B2B Contacts: A Special Case
Pure business-to-business contacts without reference to natural persons do not fall under the GDPR. However, as soon as a contact person with name and email is recorded, data protection applies in full. In practice, purely company-level records without any personal reference are rare.
The Five Most Common Mistakes with Customer Data
Many organisations believe their data privacy practices are solid. Yet the same problems appear again and again:
1. Storing data without a legal basis
Every processing activity requires a legal basis under Art. 6 GDPR. A frequent mistake: addresses collected for a prize draw are used for newsletters, even though the consent only covered the competition. Or contact details from trade fair business cards end up in the CRM without documented consent or legitimate interest.
2. No defined retention periods
Customer data accumulates but never gets deleted. Many CRM systems contain records of customers who had no contact for five or ten years. Without a documented deletion policy, this violates the storage limitation principle (Art. 5(1)(e) GDPR).
3. Uncontrolled access
The entire customer database is visible to every employee, from sales to accounting to interns. This contradicts the data minimisation principle. Each employee should only see the data they need for their specific role.

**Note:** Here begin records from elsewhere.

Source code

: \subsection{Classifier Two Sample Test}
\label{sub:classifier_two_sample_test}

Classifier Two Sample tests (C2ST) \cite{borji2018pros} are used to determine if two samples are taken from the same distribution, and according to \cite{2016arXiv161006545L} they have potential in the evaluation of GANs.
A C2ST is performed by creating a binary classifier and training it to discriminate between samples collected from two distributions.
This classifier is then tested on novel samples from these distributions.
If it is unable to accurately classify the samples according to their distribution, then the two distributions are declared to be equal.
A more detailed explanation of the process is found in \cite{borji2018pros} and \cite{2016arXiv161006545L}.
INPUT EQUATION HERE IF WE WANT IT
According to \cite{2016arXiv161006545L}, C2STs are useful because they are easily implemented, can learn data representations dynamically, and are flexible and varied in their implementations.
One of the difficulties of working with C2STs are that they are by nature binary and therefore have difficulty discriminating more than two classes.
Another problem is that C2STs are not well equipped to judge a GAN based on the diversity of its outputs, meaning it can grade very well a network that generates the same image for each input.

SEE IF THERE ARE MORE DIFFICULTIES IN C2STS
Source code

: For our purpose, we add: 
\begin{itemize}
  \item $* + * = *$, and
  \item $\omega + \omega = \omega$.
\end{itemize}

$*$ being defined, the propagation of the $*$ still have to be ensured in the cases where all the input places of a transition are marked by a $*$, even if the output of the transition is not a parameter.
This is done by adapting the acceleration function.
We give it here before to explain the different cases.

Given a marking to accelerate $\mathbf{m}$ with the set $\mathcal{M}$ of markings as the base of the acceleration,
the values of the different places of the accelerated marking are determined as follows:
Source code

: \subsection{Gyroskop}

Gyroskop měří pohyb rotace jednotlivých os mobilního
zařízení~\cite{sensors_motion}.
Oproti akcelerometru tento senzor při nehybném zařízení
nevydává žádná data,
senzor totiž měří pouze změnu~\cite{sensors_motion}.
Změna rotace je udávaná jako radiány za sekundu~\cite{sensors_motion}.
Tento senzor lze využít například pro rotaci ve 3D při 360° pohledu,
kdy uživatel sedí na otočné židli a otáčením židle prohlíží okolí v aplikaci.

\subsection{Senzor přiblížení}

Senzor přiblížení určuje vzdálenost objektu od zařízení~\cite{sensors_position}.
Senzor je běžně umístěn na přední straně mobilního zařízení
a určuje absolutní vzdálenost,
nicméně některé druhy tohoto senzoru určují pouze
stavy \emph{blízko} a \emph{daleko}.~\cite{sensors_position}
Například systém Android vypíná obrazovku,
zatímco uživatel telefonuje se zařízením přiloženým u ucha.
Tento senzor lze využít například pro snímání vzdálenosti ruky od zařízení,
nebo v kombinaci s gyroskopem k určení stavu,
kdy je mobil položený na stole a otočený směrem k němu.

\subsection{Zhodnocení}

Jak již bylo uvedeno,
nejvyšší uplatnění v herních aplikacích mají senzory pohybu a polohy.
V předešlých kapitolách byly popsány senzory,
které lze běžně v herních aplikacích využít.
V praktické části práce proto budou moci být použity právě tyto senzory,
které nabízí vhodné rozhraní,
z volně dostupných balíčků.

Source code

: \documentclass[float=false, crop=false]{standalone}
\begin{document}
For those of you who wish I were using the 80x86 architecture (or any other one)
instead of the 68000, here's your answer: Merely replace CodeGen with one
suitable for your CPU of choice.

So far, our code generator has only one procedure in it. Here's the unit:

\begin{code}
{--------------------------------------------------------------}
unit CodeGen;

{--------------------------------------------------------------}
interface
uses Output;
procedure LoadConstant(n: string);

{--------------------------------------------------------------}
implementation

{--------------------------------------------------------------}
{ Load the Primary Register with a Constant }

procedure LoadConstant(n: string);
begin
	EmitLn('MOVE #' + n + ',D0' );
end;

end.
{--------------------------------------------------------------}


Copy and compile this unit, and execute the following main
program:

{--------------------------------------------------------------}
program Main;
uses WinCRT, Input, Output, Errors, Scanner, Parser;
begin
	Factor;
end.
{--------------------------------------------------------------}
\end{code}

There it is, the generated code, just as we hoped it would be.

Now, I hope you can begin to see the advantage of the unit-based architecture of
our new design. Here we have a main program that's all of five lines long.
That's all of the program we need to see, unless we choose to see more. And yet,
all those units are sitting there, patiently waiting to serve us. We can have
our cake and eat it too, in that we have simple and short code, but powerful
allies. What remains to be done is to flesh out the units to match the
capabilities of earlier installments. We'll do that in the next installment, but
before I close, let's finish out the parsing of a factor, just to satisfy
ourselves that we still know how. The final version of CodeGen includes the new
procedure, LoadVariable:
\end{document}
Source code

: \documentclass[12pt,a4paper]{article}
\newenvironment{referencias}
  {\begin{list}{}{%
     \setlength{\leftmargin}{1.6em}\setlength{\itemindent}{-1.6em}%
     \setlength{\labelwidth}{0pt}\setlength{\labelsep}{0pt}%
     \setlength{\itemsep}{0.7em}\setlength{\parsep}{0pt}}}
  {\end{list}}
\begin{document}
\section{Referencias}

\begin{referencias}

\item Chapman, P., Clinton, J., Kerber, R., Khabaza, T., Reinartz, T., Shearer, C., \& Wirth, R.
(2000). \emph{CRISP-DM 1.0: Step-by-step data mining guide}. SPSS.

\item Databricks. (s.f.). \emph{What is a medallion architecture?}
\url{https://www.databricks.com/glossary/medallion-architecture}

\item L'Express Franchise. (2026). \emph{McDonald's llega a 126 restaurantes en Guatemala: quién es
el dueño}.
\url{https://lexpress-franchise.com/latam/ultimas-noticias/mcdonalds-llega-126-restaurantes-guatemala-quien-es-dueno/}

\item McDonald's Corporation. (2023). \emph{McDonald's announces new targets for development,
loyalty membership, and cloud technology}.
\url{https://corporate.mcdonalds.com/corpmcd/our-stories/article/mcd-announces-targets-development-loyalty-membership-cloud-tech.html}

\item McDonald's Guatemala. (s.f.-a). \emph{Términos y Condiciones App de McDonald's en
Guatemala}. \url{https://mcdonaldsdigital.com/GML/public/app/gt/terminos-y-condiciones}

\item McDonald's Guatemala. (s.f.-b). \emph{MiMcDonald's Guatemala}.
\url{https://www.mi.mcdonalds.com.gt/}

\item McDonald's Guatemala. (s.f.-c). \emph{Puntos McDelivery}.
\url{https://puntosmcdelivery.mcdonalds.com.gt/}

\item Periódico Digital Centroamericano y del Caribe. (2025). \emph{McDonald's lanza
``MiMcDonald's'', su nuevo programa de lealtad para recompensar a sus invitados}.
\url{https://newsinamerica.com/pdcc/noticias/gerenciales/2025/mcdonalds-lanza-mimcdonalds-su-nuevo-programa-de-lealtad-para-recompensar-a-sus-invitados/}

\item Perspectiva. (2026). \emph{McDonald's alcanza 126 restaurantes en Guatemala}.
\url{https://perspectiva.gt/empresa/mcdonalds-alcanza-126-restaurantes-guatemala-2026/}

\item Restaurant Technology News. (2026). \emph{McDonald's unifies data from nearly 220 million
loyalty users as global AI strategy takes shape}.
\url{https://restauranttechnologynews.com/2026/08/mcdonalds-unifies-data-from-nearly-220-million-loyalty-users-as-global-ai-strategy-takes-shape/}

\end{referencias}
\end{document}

4. Data in insecure formats
Excel files with customer data on shared network drives, CSV files forwarded by email, address lists on USB sticks. All of these are privacy risks that occur daily in practice and immediately stand out during an audit.
5. Missing documentation
No record of processing activities, no documented legal bases, no logs of data subject requests. When a supervisory authority asks questions, you must be able to demonstrate compliance. Without documentation, it becomes your word against theirs.

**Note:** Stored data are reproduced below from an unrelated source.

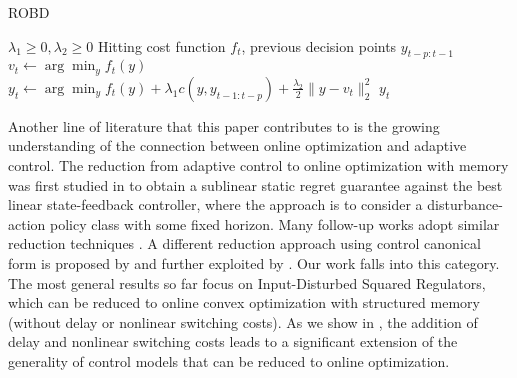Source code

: \begin{algorithm}[t!]
  \caption{ROBD \citep{goel2019beyond}}
  \label{robd}
\begin{algorithmic}[1]
   $\lambda_1\ge0,\lambda_2\ge0$
   Hitting cost function $f_t$, previous decision points $y_{t-p:t-1}$
  \STATE $v_t\leftarrow\arg\min_yf_t(y)$
  \STATE $y_t\leftarrow\arg\min_yf_t(y)+\lambda_1c(y,y_{t-1:t-p})+\frac{\lambda_2}{2}\|y-v_t\|^2_2$
   $y_t$
  \ENDFOR
   
\end{algorithmic}
\end{algorithm}

Another line of literature that this paper contributes to is the growing understanding of the connection between online optimization and adaptive control. The reduction from adaptive control to online optimization with memory was first studied in \citep{agarwal2019online} to obtain a sublinear static regret guarantee against the best linear state-feedback controller, where the approach is to consider a disturbance-action policy class with some fixed horizon.  Many follow-up works adopt similar reduction techniques \citep{agarwal2019logarithmic, brukhim2020online, gradu2020adaptive}. A different reduction approach using control canonical form is proposed by \citep{li2019online} and further exploited by \citep{shi2020online}. Our work falls into this category.  The most general results so far focus on Input-Disturbed Squared Regulators, which can be reduced to online convex optimization with structured memory (without delay or nonlinear switching costs).  As we show in , the addition of delay and nonlinear switching costs leads to a significant extension of the generality of control models that can be reduced to online optimization. 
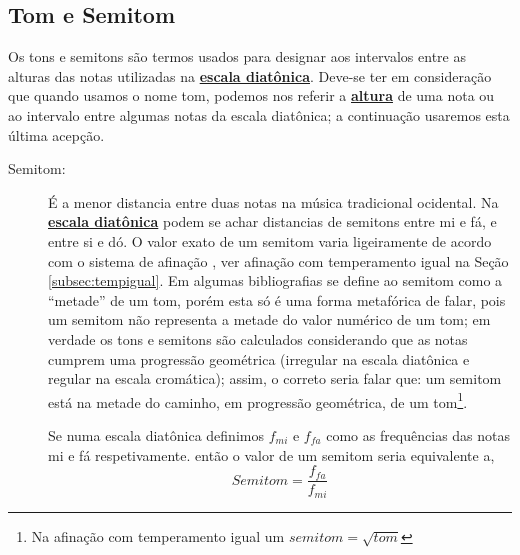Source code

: \subsection{Tom e Semitom}
\label{subsec:tomesemitom}

Os tons e semitons são termos usados para designar aos intervalos entre as alturas das notas utilizadas na 
\hyperref[sec:pos:Diatonica]{\textbf{escala diatônica}}.
Deve-se ter em consideração que quando usamos o nome tom,
podemos nos referir a \hyperref[sec:pos:Altura]{\textbf{altura}} 
de uma nota ou ao intervalo entre algumas notas da escala diatônica;
a continuação usaremos esta última acepção.

\begin{description}

\item [Semitom:] \label{sec:pos:Semitom}
É a menor distancia entre duas notas na música tradicional ocidental.
Na \hyperref[sec:pos:Diatonica]{\textbf{escala diatônica}} 
podem se achar distancias de semitons entre mi e fá, e entre si e dó.
O valor exato de um semitom varia ligeiramente de acordo com o sistema de afinação \cite[pp. 30]{cardoso1973curso}\cite[pp. 762]{apel1969harvard}, ver afinação com temperamento igual na Seção \ref{subsec:tempigual}. 
Em algumas bibliografias se define ao semitom como a ``metade'' de um tom, 
porém esta só é uma forma metafórica de falar, 
pois um semitom não representa a metade do valor numérico de um tom;
em verdade os tons e semitons são calculados considerando que as notas cumprem uma progressão geométrica
(irregular na escala diatônica e regular na escala cromática);
assim, o correto seria falar que: um semitom está na metade do caminho, em progressão geométrica, de um tom\footnote{Na 
afinação com temperamento igual um $semitom=\sqrt{tom}$}.
\begin{example}
Se numa escala diatônica definimos $f_{mi}$ e $f_{fa}$ como as frequências das notas mi e fá respetivamente.
então o valor de um semitom seria equivalente a,
\begin{equation*}
Semitom=\frac{f_{fa}}{f_{mi}}
\end{equation*}
\end{example}


\end{description}
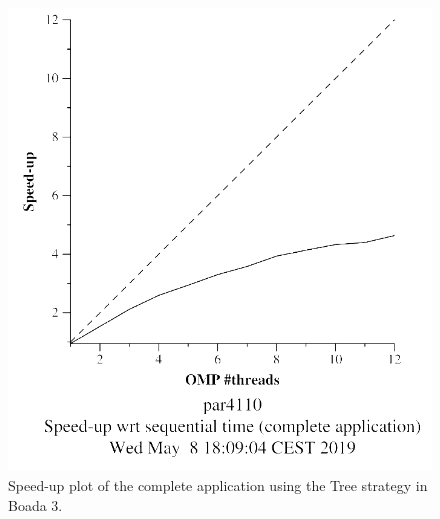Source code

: \documentclass[12pt, a4paper]{article}
\begin{document}
\begin{figure}[H]
\centering
\begin{minipage}[b]{0.4\linewidth}
  \centering
  \includegraphics[scale=0.5]{./images/S2/S2_strong_scalability/multisort-omp-strong_boada-3_tree_complete_application}
  \caption{Speed-up plot of the complete application using the Tree strategy in Boada 3.}
  \label{fig:mandel-omp-10000-strong-21-time}
\end{minipage}%
\hspace{0.5cm}
\begin{minipage}[b]{0.4\linewidth}
  \centering

\end{minipage}
\end{figure}
\end{document}
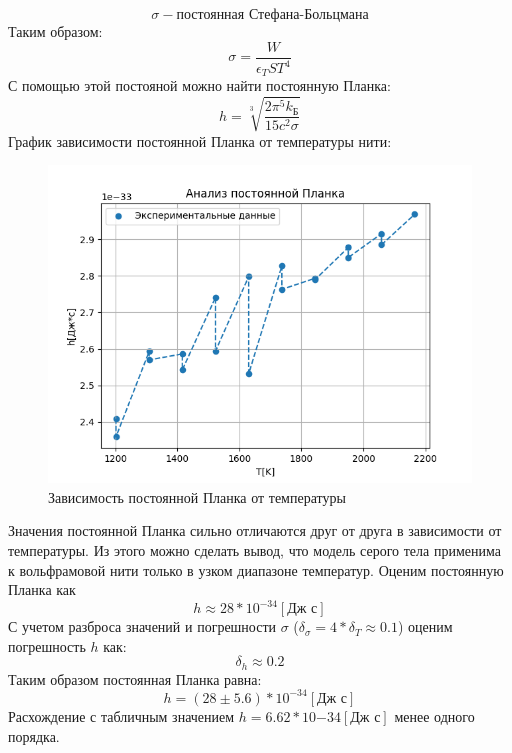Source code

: \documentclass[a4paper,12pt]{article} %
\begin{document}
			\begin{equation}
				\sigma - \text{постоянная Стефана-Больцмана}
			\end{equation}
			Таким образом:
			\begin{equation}
				\sigma = \frac{W}{\epsilon_T ST^4}
			\end{equation}
			С помощью этой постояной можно найти постоянную Планка:
			\begin{equation}
				h =\sqrt[3]{\frac{2 \pi^5 k_\text{Б}}{15 c^2 \sigma}}
			\end{equation}
			График зависимости постоянной Планка от температуры нити:
			\begin{figure}[h]
				\centering
				\includegraphics[width=15cm]{img/Graph2.PNG}
				\caption{Зависимость постоянной Планка от температуры}
				\label{graph2}
			\end{figure}
			Значения постоянной Планка сильно отличаются друг от друга в зависимости от температуры.
			Из этого можно сделать вывод, что модель серого тела применима к вольфрамовой нити только в узком диапазоне температур.
			Оценим постоянную Планка как 
			\begin{equation}
				h \approx 28 * 10^{-34} [\text{Дж  с}]
			\end{equation}
			С учетом разброса значений и погрешности $\sigma$ ($\delta_\sigma = 4 * \delta_T \approx 0.1$) оценим погрешность $h$ как:
			\begin{equation}
				\delta_h \approx 0.2
			\end{equation}
			Таким образом постоянная Планка равна:
			\begin{equation}
				h = (28 \pm 5.6) * 10^{-34} [\text{Дж с}]
			\end{equation}
			Расхождение с табличным значением $h = 6.62 * 10{-34} [\text{Дж с}]$ менее одного порядка.
\end{document}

Legal Bases for Processing Customer Data
The GDPR lists six possible legal bases in Art. 6. Four are relevant in practice for customer data:
Overview of legal bases for customer data:
Contract performance (Art. 6(1)(b))
├── Delivery address for orders
├── Billing address for payment processing
├── Contact details for contract communication
└── Customer ID for contract management
Legitimate interest (Art. 6(1)(f))
├── Direct mail to existing customers
├── Credit checks for new customers
├── Fraud prevention
└── Internal analysis and statistics
Consent (Art. 6(1)(a))
├── Email newsletter
├── Telephone marketing (B2C)
├── Profiling and personalised advertising
└── Sharing with third parties for marketing
Legal obligation (Art. 6(1)(c))
├── Tax retention requirements (10 years)
├── Commercial law obligations (6 years)
└── Anti-money laundering law (5 years)
Important: different legal bases can apply to the same record depending on the purpose. A customer's delivery address is stored on the basis of contract performance. Using that same address for a marketing mailing relies on legitimate interest. You must document these separately.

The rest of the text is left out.